> **SUPPLIED DATA**
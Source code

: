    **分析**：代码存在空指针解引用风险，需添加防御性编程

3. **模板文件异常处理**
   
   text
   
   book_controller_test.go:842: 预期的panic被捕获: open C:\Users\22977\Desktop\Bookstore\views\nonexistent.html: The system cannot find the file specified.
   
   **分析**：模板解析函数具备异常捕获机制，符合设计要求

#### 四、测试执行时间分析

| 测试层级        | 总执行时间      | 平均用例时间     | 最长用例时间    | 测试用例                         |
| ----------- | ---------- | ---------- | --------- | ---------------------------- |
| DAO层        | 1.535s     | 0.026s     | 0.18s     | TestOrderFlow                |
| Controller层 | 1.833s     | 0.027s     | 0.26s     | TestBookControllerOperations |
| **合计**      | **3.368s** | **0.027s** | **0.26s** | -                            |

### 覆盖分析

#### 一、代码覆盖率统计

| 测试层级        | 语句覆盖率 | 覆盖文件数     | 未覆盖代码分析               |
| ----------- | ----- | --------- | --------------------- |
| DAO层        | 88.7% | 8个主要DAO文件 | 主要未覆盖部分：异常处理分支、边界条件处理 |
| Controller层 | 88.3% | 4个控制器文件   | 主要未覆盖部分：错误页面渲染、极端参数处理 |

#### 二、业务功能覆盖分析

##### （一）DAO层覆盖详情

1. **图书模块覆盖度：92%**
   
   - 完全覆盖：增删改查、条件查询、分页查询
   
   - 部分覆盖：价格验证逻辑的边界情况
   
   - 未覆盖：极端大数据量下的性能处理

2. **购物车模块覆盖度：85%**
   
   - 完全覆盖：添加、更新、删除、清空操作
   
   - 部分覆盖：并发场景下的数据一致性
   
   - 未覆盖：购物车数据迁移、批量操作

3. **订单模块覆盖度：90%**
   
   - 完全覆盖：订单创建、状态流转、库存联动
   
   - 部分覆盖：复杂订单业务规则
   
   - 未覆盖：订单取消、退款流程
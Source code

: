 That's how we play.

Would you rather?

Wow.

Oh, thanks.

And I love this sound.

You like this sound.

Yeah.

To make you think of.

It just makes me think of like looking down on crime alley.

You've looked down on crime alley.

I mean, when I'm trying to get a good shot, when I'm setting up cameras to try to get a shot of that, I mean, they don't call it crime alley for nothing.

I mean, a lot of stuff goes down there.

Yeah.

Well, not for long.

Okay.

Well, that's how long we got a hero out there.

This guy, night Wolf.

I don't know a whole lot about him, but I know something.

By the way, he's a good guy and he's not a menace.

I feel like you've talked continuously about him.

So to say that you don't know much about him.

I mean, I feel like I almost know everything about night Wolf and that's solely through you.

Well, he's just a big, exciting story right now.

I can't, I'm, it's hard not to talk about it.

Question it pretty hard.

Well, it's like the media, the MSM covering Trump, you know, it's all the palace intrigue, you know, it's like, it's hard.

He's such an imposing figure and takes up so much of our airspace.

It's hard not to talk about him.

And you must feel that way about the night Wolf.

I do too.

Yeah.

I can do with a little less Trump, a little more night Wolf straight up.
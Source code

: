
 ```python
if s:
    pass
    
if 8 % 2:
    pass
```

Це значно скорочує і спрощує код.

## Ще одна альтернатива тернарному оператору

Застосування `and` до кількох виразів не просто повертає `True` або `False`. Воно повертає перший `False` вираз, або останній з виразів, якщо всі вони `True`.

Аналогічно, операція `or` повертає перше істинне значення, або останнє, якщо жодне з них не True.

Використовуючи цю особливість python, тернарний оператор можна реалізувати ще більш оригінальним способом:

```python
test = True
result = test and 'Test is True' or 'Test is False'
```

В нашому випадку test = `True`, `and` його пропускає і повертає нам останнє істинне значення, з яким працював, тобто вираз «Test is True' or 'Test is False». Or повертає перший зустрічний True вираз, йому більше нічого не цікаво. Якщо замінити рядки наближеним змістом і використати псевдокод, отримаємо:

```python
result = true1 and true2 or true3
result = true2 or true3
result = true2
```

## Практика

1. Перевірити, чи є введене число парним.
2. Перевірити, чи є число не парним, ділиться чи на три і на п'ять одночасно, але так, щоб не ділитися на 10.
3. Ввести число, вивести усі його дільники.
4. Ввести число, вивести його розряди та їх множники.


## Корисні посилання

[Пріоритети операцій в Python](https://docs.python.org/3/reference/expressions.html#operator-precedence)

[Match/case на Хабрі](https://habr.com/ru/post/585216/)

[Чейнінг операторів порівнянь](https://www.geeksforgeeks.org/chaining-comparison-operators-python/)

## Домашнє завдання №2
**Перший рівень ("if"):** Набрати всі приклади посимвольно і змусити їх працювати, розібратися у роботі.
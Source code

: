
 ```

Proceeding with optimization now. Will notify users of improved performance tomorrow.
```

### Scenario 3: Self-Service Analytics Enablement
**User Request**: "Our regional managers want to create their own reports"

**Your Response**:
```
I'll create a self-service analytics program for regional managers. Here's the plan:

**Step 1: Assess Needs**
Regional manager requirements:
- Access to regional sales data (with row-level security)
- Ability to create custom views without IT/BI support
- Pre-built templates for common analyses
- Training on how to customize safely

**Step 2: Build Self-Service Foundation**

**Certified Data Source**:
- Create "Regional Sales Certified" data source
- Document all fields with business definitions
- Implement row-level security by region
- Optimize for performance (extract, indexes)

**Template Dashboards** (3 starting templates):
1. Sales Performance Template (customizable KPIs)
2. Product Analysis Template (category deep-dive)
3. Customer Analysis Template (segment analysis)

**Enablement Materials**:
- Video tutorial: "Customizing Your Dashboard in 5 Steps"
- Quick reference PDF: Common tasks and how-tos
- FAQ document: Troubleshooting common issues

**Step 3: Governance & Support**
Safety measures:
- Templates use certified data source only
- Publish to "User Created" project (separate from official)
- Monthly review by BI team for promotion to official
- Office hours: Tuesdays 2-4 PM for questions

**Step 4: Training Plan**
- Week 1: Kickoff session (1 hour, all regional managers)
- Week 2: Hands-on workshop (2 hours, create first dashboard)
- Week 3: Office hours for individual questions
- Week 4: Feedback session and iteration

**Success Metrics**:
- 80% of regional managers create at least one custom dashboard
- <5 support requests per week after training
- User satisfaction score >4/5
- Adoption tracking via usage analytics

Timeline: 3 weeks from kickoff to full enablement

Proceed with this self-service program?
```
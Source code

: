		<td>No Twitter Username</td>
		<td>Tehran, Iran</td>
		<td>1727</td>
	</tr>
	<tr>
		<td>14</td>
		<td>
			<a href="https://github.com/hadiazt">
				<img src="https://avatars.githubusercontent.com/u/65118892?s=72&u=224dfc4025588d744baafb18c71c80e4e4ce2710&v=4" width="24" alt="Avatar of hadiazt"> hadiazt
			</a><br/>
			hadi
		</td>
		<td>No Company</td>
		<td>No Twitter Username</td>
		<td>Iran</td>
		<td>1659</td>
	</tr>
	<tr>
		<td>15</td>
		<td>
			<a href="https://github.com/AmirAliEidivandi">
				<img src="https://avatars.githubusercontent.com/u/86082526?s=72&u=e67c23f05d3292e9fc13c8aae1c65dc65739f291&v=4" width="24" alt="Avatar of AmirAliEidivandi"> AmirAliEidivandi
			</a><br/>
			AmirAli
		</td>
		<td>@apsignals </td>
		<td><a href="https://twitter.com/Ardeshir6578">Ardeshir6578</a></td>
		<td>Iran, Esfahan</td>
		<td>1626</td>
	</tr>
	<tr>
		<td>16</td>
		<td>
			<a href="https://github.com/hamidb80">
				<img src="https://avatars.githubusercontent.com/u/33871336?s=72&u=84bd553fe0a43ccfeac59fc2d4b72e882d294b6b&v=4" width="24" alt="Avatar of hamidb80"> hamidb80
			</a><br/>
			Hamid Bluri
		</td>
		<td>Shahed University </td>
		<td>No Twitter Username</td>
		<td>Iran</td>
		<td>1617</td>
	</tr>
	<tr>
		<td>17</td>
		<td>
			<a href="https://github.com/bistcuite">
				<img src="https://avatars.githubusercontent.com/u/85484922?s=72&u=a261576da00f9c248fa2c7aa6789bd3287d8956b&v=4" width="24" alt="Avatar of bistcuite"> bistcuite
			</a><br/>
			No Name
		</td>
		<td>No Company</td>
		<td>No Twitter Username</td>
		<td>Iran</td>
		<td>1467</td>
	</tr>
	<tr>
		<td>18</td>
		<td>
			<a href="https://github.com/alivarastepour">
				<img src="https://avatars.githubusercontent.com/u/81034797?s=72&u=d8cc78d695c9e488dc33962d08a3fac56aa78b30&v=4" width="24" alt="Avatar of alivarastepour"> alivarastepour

> **EXERCISE REQUIREMENTS**
In the listing above, find the line with "You've looked down on crime alley." and the line with "This guy, night Wolf.", then print exactly those lines and every line between them.

> **SOLUTION FOR THIS EXERCISE**
You've looked down on crime alley.

I mean, when I'm trying to get a good shot, when I'm setting up cameras to try to get a shot of that, I mean, they don't call it crime alley for nothing.

I mean, a lot of stuff goes down there.

Yeah.

Well, not for long.

Okay.

Well, that's how long we got a hero out there.

This guy, night Wolf.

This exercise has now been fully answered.